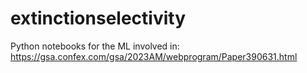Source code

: # extinctionselectivity

Python notebooks for the ML involved in: https://gsa.confex.com/gsa/2023AM/webprogram/Paper390631.html
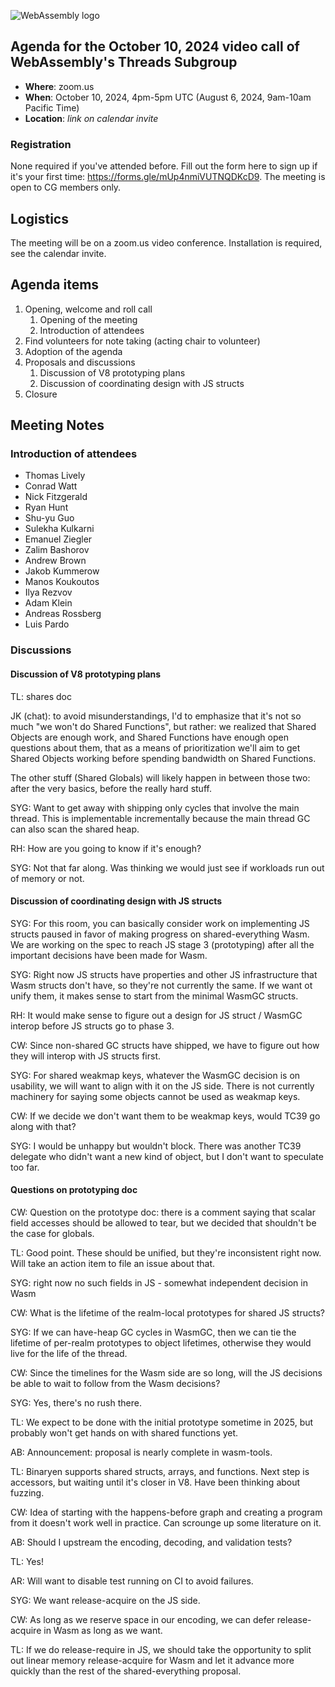 ![WebAssembly logo](/images/WebAssembly.png)

## Agenda for the October 10, 2024 video call of WebAssembly's Threads Subgroup

- **Where**: zoom.us
- **When**: October 10, 2024, 4pm-5pm UTC (August 6, 2024, 9am-10am Pacific Time)
- **Location**: *link on calendar invite*

### Registration

None required if you've attended before. Fill out the form here to sign up if
it's your first time: https://forms.gle/mUp4nmiVUTNQDKcD9. The meeting is open
to CG members only.

## Logistics

The meeting will be on a zoom.us video conference.
Installation is required, see the calendar invite.

## Agenda items

1. Opening, welcome and roll call
    1. Opening of the meeting
    1. Introduction of attendees
1. Find volunteers for note taking (acting chair to volunteer)
1. Adoption of the agenda
1. Proposals and discussions
    1. Discussion of V8 prototyping plans
    1. Discussion of coordinating design with JS structs
1. Closure

## Meeting Notes

### Introduction of attendees

- Thomas Lively
- Conrad Watt
- Nick Fitzgerald
- Ryan Hunt
- Shu-yu Guo
- Sulekha Kulkarni
- Emanuel Ziegler
- Zalim Bashorov
- Andrew Brown
- Jakob Kummerow
- Manos Koukoutos
- Ilya Rezvov
- Adam Klein
- Andreas Rossberg
- Luis Pardo

### Discussions

#### Discussion of V8 prototyping plans

TL: shares doc

JK (chat): to avoid misunderstandings, I'd to emphasize that it's not so much "we won't do Shared Functions", but rather: we realized that Shared Objects are enough work, and Shared Functions have enough open questions about them, that as a means of prioritization we'll aim to get Shared Objects working before spending bandwidth on Shared Functions.

The other stuff (Shared Globals) will likely happen in between those two: after the very basics, before the really hard stuff.

SYG: Want to get away with shipping only cycles that involve the main thread. This is implementable incrementally because the main thread GC can also scan the shared heap.

RH: How are you going to know if it's enough?

SYG: Not that far along. Was thinking we would just see if workloads run out of memory or not.

#### Discussion of coordinating design with JS structs

SYG: For this room, you can basically consider work on implementing JS structs paused in favor of making progress on shared-everything Wasm. We are working on the spec to reach JS stage 3 (prototyping) after all the important decisions have been made for Wasm.

SYG: Right now JS structs have properties and other JS infrastructure that Wasm structs don't have, so they're not currently the same. If we want ot unify them, it makes sense to start from the minimal WasmGC structs.

RH: It would make sense to figure out a design for JS struct / WasmGC interop before JS structs go to phase 3.

CW: Since non-shared GC structs have shipped, we have to figure out how they will interop with JS structs first.

SYG: For shared weakmap keys, whatever the WasmGC decision is on usability, we will want to align with it on the JS side. There is not currently machinery for saying some objects cannot be used as weakmap keys.

CW: If we decide we don't want them to be weakmap keys, would TC39 go along with that?

SYG: I would be unhappy but wouldn't block. There was another TC39 delegate who didn't want a new kind of object, but I don't want to speculate too far.

#### Questions on prototyping doc

CW: Question on the prototype doc: there is a comment saying that scalar field accesses should be allowed to tear, but we decided that shouldn't be the case for globals.

TL: Good point. These should be unified, but they're inconsistent right now. Will take an action item to file an issue about that.

SYG: right now no such fields in JS - somewhat independent decision in Wasm

CW: What is the lifetime of the realm-local prototypes for shared JS structs? 

SYG: If we can have-heap GC cycles in WasmGC, then we can tie the lifetime of per-realm prototypes to object lifetimes, otherwise they would live for the life of the thread.

CW: Since the timelines for the Wasm side are so long, will the JS decisions be able to wait to follow from the Wasm decisions?

SYG: Yes, there's no rush there.

TL: We expect to be done with the initial prototype sometime in 2025, but probably won't get hands on with shared functions yet.

AB: Announcement: proposal is nearly complete in wasm-tools.

TL: Binaryen supports shared structs, arrays, and functions. Next step is accessors, but waiting until it's closer in V8. Have been thinking about fuzzing.

CW: Idea of starting with the happens-before graph and creating a program from it doesn't work well in practice. Can scrounge up some literature on it.

AB: Should I upstream the encoding, decoding, and validation tests?

TL: Yes!

AR: Will want to disable test running on CI to avoid failures.

SYG: We want release-acquire on the JS side.

CW: As long as we reserve space in our encoding, we can defer release-acquire in Wasm as long as we want.

TL: If we do release-require in JS, we should take the opportunity to split out linear memory release-acquire for Wasm and let it advance more quickly than the rest of the shared-everything proposal.
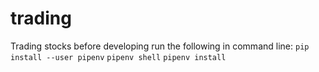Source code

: # trading
Trading stocks
before developing run the following in command line: 
`pip install --user pipenv`
`pipenv shell`
`pipenv install`
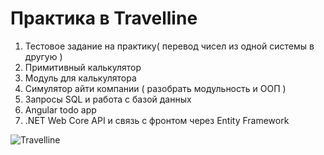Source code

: # Практика в Travelline
1) Тестовое задание на практику( перевод чисел из одной системы в другую )
2) Примитивный калькулятор
3) Модуль для калькулятора
4) Симулятор айти компании ( разобрать модульность и ООП )
5) Запросы SQL и работа с базой данных
6) Angular todo app
7) .NET Web Core API и связь с фронтом через Entity Framework

![Travelline](https://habrastorage.org/getpro/moikrug/uploads/company/100/004/817/2/logo/medium_9175070928c42c44f91dd79dd1aee94c.jpg)
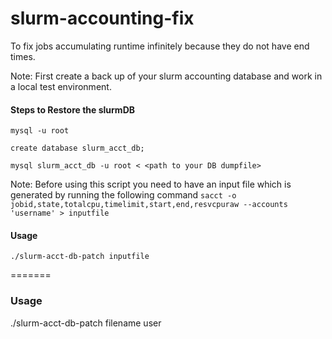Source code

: # slurm-accounting-fix
To fix jobs accumulating runtime infinitely because they do not have end times.

Note: First create a back up of your slurm accounting database and work in a local test environment. 

#### Steps to Restore the slurmDB

`mysql -u root`

`create database slurm_acct_db;`

`mysql slurm_acct_db -u root < <path to your DB dumpfile>`

Note: Before using this script you need to have an input file which is generated by running the following command 
`sacct -o jobid,state,totalcpu,timelimit,start,end,resvcpuraw --accounts 'username' > inputfile`

#### Usage
`./slurm-acct-db-patch inputfile`

=======
### Usage

./slurm-acct-db-patch filename user
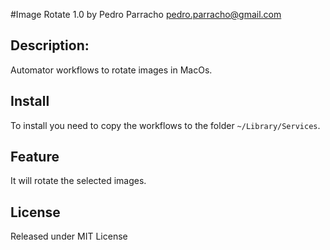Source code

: #Image Rotate 1.0
by Pedro Parracho <pedro.parracho@gmail.com>

## Description:
Automator workflows to rotate images in MacOs. 
 
## Install
To install you need to copy the workflows to the folder `~/Library/Services`.

## Feature
It will rotate the selected images.

## License

Released under MIT License
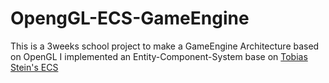 # OpengGL-ECS-GameEngine
This is a 3weeks school project to make a GameEngine Architecture based on OpenGL
I implemented an Entity-Component-System base on [Tobias Stein's ECS](https://github.com/tobias-stein/EntityComponentSystem/)

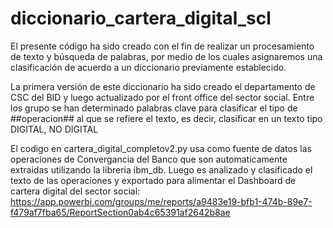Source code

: # diccionario_cartera_digital_scl

El presente código ha sido creado con el fin de realizar un procesamiento de texto y búsqueda de palabras, por medio de los cuales asignaremos una clasificación de acuerdo a un diccionario previamente establecido.
 
La primera versión de este diccionario ha sido creado el departamento de CSC del BID y luego actualizado por el front office del sector social. Entre los grupo se han determinado palabras clave para clasificar el tipo de ##operacion## al que se refiere el texto, es decir, clasificar en un texto tipo DIGITAL, NO DIGITAL
 
El codigo en cartera_digital_completov2.py usa como fuente de datos las operaciones de Convergancia del Banco que son automaticamente extraidas utilizando la libreria ibm_db. Luego es analizado y clasificado el texto de las operaciones y exportado para alimentar el Dashboard de cartera digital del sector social: https://app.powerbi.com/groups/me/reports/a9483e19-bfb1-474b-89e7-f479af7fba65/ReportSection0ab4c65391af2642b8ae
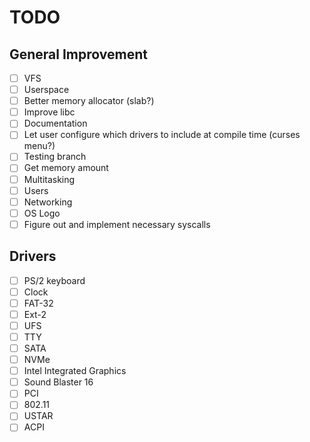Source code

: # TODO

## General Improvement

- [ ] VFS
- [ ] Userspace
- [ ] Better memory allocator (slab?)
- [ ] Improve libc
- [ ] Documentation
- [ ] Let user configure which drivers to include at compile time (curses menu?)
- [ ] Testing branch
- [ ] Get memory amount
- [ ] Multitasking
- [ ] Users
- [ ] Networking
- [ ] OS Logo
- [ ] Figure out and implement necessary syscalls

## Drivers

- [ ] PS/2 keyboard
- [ ] Clock
- [ ] FAT-32
- [ ] Ext-2
- [ ] UFS
- [ ] TTY
- [ ] SATA
- [ ] NVMe
- [ ] Intel Integrated Graphics
- [ ] Sound Blaster 16
- [ ] PCI
- [ ] 802.11
- [ ] USTAR
- [ ] ACPI
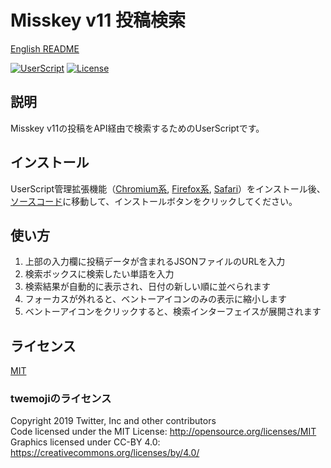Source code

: # Misskey v11 投稿検索

[English README](./README.md)

[![UserScript](https://img.shields.io/badge/Framework-UserScript-blue.svg)](https://en.wikipedia.org/wiki/Userscript)
[![License](https://img.shields.io/github/license/hidao80/UserScript)](/LICENSE)

## 説明

Misskey v11の投稿をAPI経由で検索するためのUserScriptです。

## インストール

UserScript管理拡張機能（[Chromium系][chrome-extension], [Firefox系][firefox-extension], [Safari][safari-extension]）をインストール後、[ソースコード][source]に移動して、インストールボタンをクリックしてください。

[chrome-extension]: https://chrome.google.com/webstore/detail/tampermonkey/dhdgffkkebhmkfjojejmpbldmpobfkfo "Tampermonkey"
[firefox-extension]: https://addons.mozilla.org/ja/firefox/addon/tampermonkey/ "Tampermonkey"
[safari-extension]: https://apps.apple.com/jp/app/userscripts/id1463298887 "UserScripts"
[source]: https://github.com/hidao80/UserScript/raw/main/src/Misskey/MisskeyV11PostSearch/misskey-v11-post-search.user.js "ソースコード"

## 使い方

1. 上部の入力欄に投稿データが含まれるJSONファイルのURLを入力
2. 検索ボックスに検索したい単語を入力
3. 検索結果が自動的に表示され、日付の新しい順に並べられます
4. フォーカスが外れると、ベントーアイコンのみの表示に縮小します
5. ベントーアイコンをクリックすると、検索インターフェイスが展開されます

## ライセンス

[MIT](/LICENSE)

### twemojiのライセンス

Copyright 2019 Twitter, Inc and other contributors\
Code licensed under the MIT License: <http://opensource.org/licenses/MIT>\
Graphics licensed under CC-BY 4.0: <https://creativecommons.org/licenses/by/4.0/>
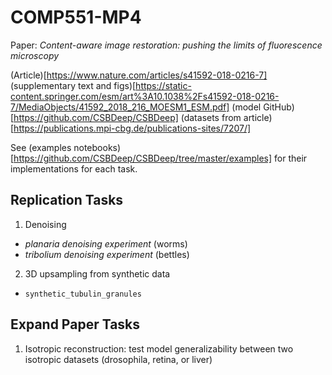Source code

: # COMP551-MP4

Paper: _Content-aware image restoration: pushing the limits of fluorescence microscopy_

(Article)[https://www.nature.com/articles/s41592-018-0216-7] 
(supplementary text and figs)[https://static-content.springer.com/esm/art%3A10.1038%2Fs41592-018-0216-7/MediaObjects/41592_2018_216_MOESM1_ESM.pdf] 
(model GitHub)[https://github.com/CSBDeep/CSBDeep] 
(datasets from article)[https://publications.mpi-cbg.de/publications-sites/7207/]

See (examples notebooks)[https://github.com/CSBDeep/CSBDeep/tree/master/examples] for
their implementations for each task.


## Replication Tasks

1. Denoising
  - _planaria denoising experiment_ (worms)
  - _tribolium denoising experiment_ (bettles)
2. 3D upsampling from synthetic data
  - `synthetic_tubulin_granules`

## Expand Paper Tasks

1. Isotropic reconstruction: test model generalizability between two isotropic
   datasets (drosophila, retina, or liver)



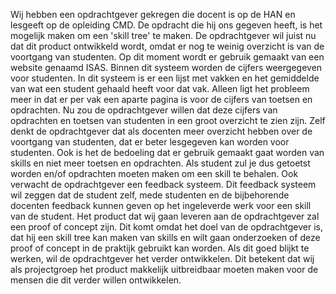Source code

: Wij hebben een opdrachtgever gekregen die docent is op de HAN en lesgeeft op de opleiding CMD. De opdracht die hij ons gegeven heeft, is het mogelijk maken om een 'skill tree' te maken. De opdrachtgever wil juist nu dat dit product ontwikkeld wordt, omdat er nog te weinig overzicht is van de voortgang van studenten. Op dit moment wordt er gebruik gemaakt van een website genaamd ISAS. Binnen dit systeem worden de cijfers weergegeven voor studenten. In dit systeem is er een lijst met vakken en het gemiddelde van wat een student gehaald heeft voor dat vak. Alleen ligt het probleem meer in dat er per vak een aparte pagina is voor de cijfers van toetsen en opdrachten. Nu zou de opdrachtgever willen dat deze cijfers van opdrachten en toetsen van studenten in een groot overzicht te zien zijn. Zelf denkt de opdrachtgever dat als docenten meer overzicht hebben over de voortgang van studenten, dat er beter lesgegeven kan worden voor studenten. Ook is het de bedoeling dat er gebruik gemaakt gaat worden van skills en niet meer toetsen en opdrachten. Als student zul je dus getoetst worden en/of opdrachten moeten maken om een skill te behalen. Ook verwacht de opdrachtgever een feedback systeem. Dit feedback systeem wil zeggen dat de student zelf, mede studenten en de bijbehorende docenten feedback kunnen geven op het ingeleverde werk voor een skill van de student. Het product dat wij gaan leveren aan de opdrachtgever zal een proof of concept zijn. Dit komt omdat het doel van de opdrachtgever is, dat hij een skill tree kan maken van skills en wilt gaan onderzoeken of deze proof of concept in de praktijk gebruikt kan worden. Als dit goed blijkt te werken, wil de opdrachtgever het verder ontwikkelen. Dit betekent dat wij als projectgroep het product makkelijk uitbreidbaar moeten maken voor de mensen die dit verder willen ontwikkelen.
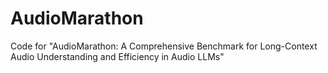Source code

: # AudioMarathon
Code for "AudioMarathon: A Comprehensive Benchmark for Long-Context Audio Understanding and Efficiency in Audio LLMs"
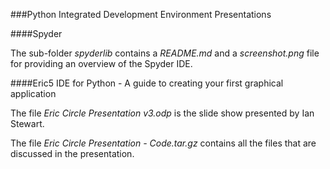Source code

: ###Python Integrated Development Environment Presentations
 
####Spyder 

The sub-folder *spyderlib* contains a *README.md* and a *screenshot.png* file for providing an overview of the Spyder IDE.

####Eric5 IDE for Python - A guide to creating your first graphical application

The file *Eric Circle Presentation v3.odp* is the slide show presented by Ian Stewart.

The file *Eric Circle Presentation - Code.tar.gz* contains all the files that are discussed in the presentation.
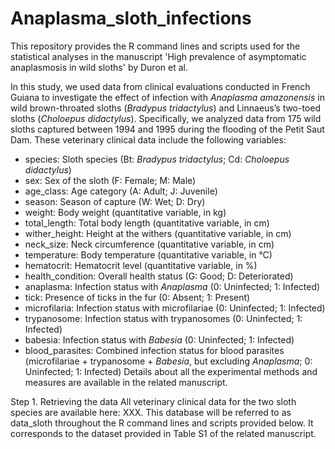 # Anaplasma_sloth_infections
This repository provides the R command lines and scripts used for the statistical analyses in the manuscript 'High prevalence of asymptomatic anaplasmosis in wild sloths' by Duron et al. 

In this study, we used data from clinical evaluations conducted in French Guiana to investigate the effect of infection with *Anaplasma amazonensis* in wild brown-throated sloths (*Bradypus tridactylus*) and Linnaeus’s two-toed sloths (*Choloepus didactylus*). Specifically, we analyzed data from 175 wild sloths captured between 1994 and 1995 during the flooding of the Petit Saut Dam. These veterinary clinical data include the following variables: 
- species: Sloth species (Bt: *Bradypus tridactylus*; Cd: *Choloepus didactylus*)
- sex: Sex of the sloth (F: Female; M: Male)
- age_class: Age category (A: Adult; J: Juvenile)
- season: Season of capture (W: Wet; D: Dry)
- weight: Body weight (quantitative variable, in kg)
- total_length: Total body length (quantitative variable, in cm)
- wither_height: Height at the withers (quantitative variable, in cm)
- neck_size: Neck circumference (quantitative variable, in cm)
- temperature: Body temperature (quantitative variable, in °C)
- hematocrit: Hematocrit level (quantitative variable, in %)
- health_condition: Overall health status (G: Good; D: Deteriorated)
- anaplasma: Infection status with *Anaplasma* (0: Uninfected; 1: Infected)
- tick: Presence of ticks in the fur (0: Absent; 1: Present)
- microfilaria: Infection status with microfilariae (0: Uninfected; 1: Infected)
- trypanosome: Infection status with trypanosomes (0: Uninfected; 1: Infected)
- babesia: Infection status with _Babesia_ (0: Uninfected; 1: Infected)
- blood_parasites: Combined infection status for blood parasites (microfilariae + trypanosome + _Babesia_, but excluding _Anaplasma_; 0: Uninfected; 1: Infected)
Details about all the experimental methods and measures are available in the related manuscript.

Step 1. Retrieving the data
All veterinary clinical data for the two sloth species are available here: XXX.
This database will be referred to as data_sloth throughout the R command lines and scripts provided below. It corresponds to the dataset provided in Table S1 of the related manuscript.

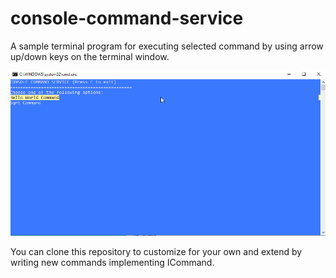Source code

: # console-command-service
A sample terminal program for executing selected command by using arrow up/down keys on the terminal window.

![Screenshot](https://github.com/1001binary/console-command-service/blob/master/demo.gif?raw=true)

You can clone this repository to customize for your own and extend by writing new commands implementing ICommand.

● ● ● ●

GOAL OF THE EXERCISE:
Working from the material above, restate word for word the lines between the line with "- [ ] Get memory amount" and the line with "- [ ] 802.11", both included, and only those.

SOLUTION FOR THIS PROBLEM:
- [ ] Get memory amount
- [ ] Multitasking
- [ ] Users
- [ ] Networking
- [ ] OS Logo
- [ ] Figure out and implement necessary syscalls

## Drivers

- [ ] PS/2 keyboard
- [ ] Clock
- [ ] FAT-32
- [ ] Ext-2
- [ ] UFS
- [ ] TTY
- [ ] SATA
- [ ] NVMe
- [ ] Intel Integrated Graphics
- [ ] Sound Blaster 16
- [ ] PCI
- [ ] 802.11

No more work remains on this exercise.